LoRA Training Pitfalls

You spend three hours fine-tuning a 7B model with LoRA, eval loss curves look healthy, and then the model hallucinates on every domain-specific prompt you care about. The loss was fine. The checkpoint was wrong. This is not unusual. LoRA's elegance as a training method hides a handful of failure modes that are easy to miss precisely because they don't surface as obvious training crashes.

This concept unpacks the most consequential pitfalls: rank misconfiguration, the hidden learning-rate asymmetry between adapter matrices, wrong target modules, quantisation-induced initialisation errors, and catastrophic forgetting vs. under-adaptation. Knowing where each one hides lets you debug faster and design better fine-tuning runs.

How LoRA Works (the part that creates the pitfalls)

Recall the mechanics briefly, because each pitfall connects to a specific design choice. LoRA freezes the pre-trained weight matrix W_0 ∈ R^{d×k} and injects a low-rank bypass:

W = W_0 + BA,   where B ∈ R^{d×r},  A ∈ R^{r×k},  r << min(d, k)

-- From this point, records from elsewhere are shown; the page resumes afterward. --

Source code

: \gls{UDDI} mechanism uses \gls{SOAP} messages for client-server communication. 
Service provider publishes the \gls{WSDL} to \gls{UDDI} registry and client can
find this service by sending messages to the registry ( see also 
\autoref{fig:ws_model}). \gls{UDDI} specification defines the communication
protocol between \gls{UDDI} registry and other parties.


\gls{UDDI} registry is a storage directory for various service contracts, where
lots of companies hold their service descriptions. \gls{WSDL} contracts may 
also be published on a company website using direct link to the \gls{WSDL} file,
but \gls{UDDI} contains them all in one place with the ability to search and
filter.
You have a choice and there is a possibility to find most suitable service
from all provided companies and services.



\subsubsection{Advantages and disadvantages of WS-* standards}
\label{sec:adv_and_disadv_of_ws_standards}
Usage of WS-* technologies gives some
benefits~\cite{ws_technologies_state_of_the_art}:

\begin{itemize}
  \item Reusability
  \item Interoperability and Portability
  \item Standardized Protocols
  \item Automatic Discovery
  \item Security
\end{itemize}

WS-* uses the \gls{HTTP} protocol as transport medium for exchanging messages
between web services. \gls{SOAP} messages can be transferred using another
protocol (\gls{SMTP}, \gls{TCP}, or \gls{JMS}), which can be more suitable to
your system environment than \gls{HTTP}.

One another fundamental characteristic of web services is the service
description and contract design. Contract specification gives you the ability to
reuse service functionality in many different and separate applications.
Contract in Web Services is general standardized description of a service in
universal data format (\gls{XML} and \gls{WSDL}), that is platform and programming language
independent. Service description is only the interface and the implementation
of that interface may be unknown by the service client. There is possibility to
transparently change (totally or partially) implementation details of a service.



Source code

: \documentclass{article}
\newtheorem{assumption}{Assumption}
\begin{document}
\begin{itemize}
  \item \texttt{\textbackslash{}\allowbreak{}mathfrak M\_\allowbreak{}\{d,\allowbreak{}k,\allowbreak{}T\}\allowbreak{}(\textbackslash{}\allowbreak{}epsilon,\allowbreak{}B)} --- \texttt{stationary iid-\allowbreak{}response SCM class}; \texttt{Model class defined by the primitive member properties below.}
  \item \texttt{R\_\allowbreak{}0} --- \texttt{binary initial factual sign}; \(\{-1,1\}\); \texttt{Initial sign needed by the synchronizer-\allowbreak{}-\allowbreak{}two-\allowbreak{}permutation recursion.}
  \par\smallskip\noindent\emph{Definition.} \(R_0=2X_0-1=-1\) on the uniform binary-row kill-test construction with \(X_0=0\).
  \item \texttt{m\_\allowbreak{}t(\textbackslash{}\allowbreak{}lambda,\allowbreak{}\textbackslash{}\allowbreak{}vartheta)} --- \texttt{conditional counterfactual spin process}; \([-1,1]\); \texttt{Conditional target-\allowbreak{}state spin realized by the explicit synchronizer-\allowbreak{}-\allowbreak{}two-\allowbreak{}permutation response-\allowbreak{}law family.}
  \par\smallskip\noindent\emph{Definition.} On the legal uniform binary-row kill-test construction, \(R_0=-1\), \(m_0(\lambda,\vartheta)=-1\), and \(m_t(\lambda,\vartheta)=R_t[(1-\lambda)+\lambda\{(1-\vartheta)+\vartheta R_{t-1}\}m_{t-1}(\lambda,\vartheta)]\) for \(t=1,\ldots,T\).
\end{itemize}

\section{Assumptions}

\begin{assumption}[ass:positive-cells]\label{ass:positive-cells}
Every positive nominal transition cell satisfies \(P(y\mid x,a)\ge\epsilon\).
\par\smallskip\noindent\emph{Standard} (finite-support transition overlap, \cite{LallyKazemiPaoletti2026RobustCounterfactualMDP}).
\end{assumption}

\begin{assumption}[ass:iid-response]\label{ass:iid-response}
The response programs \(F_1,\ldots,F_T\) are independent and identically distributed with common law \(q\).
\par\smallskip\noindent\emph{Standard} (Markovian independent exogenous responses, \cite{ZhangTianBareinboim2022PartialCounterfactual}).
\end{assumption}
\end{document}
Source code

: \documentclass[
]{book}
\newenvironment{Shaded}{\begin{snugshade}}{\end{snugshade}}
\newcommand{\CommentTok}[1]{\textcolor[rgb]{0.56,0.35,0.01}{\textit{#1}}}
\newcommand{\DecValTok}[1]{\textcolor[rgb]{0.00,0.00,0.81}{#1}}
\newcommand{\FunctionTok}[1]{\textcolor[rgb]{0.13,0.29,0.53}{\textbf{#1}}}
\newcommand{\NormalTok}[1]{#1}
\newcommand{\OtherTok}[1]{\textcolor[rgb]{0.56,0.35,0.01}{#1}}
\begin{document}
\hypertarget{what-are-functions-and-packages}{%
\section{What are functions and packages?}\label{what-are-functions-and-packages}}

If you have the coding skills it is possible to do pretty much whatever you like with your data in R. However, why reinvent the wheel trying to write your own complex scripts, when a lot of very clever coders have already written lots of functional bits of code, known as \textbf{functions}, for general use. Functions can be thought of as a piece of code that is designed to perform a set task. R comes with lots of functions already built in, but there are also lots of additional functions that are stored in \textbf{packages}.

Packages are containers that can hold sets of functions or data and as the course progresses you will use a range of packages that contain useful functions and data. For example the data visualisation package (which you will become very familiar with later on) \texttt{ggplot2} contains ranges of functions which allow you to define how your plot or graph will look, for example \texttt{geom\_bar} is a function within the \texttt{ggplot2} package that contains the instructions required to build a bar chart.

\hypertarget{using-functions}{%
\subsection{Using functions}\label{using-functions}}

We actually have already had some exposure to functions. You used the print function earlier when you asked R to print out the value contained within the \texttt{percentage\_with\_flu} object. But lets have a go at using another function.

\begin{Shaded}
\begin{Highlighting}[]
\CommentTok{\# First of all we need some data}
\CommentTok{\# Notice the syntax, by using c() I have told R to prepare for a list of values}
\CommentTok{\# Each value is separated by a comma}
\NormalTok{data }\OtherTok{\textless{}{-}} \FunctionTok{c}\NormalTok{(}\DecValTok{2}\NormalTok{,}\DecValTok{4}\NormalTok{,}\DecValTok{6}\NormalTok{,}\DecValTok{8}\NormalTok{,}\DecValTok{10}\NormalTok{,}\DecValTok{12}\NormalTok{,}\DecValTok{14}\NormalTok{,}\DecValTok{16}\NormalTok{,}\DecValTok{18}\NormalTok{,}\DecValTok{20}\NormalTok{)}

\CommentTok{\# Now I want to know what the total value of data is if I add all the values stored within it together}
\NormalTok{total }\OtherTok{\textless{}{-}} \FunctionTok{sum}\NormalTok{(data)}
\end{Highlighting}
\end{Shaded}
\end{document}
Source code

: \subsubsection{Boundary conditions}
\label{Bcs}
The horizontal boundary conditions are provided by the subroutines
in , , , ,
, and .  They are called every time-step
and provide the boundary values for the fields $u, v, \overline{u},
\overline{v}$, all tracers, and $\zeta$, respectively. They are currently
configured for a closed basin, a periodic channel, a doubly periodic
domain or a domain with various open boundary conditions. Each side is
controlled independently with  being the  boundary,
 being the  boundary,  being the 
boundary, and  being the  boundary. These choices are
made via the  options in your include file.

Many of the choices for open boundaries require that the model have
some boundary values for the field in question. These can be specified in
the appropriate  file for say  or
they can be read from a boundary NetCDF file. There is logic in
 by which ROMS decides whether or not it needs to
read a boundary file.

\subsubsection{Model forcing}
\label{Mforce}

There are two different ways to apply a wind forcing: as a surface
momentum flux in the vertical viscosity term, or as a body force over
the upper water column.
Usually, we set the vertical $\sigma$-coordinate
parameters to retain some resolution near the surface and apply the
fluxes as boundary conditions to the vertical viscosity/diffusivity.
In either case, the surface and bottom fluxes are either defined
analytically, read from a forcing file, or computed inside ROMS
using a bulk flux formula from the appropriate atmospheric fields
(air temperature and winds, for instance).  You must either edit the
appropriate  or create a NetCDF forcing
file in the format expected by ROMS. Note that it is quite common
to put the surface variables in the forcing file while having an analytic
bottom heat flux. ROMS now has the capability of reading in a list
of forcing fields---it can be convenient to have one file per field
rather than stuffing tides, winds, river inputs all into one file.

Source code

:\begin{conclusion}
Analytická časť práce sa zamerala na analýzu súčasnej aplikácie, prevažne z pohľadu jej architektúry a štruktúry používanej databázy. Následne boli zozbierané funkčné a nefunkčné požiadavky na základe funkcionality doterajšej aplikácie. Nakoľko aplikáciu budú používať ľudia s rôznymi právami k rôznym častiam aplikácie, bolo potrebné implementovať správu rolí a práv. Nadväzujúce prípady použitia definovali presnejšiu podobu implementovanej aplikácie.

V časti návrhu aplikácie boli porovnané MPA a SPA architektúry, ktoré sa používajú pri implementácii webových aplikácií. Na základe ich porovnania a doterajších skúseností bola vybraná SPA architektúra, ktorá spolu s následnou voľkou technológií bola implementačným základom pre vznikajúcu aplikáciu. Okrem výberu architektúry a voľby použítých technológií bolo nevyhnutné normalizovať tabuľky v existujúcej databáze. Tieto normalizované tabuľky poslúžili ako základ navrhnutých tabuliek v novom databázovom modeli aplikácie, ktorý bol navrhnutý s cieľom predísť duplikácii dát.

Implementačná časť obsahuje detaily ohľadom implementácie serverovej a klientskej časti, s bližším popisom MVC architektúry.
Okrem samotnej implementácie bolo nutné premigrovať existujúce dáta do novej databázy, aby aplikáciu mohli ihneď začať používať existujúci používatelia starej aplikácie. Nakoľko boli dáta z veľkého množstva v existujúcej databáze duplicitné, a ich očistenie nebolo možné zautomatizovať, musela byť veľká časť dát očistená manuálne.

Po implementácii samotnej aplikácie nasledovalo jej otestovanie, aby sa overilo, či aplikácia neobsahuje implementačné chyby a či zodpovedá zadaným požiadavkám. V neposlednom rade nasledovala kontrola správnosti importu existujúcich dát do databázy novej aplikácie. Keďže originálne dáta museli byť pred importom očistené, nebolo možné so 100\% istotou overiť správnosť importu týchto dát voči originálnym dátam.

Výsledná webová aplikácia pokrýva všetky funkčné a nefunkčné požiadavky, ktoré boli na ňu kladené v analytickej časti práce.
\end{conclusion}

A is initialised with Kaiming-uniform noise; B is initialised to zero. This ensures the adapter contributes nothing at the start of training (delta W = BA = 0), preserving the base model's behaviour on step zero. The final contribution is scaled by alpha / r before being added to the frozen weight.

Three variables control almost everything downstream: the rank r, the scaling ratio alpha / r, and which weight matrices receive adapters (target modules). Getting any one of them wrong produces a distinct class of problem.

Pitfall 1: Rank That is Too Low (or Too High)

The most common mistake is treating rank as a dial that only affects parameter count, when it actually bounds the expressivity of the adaptation.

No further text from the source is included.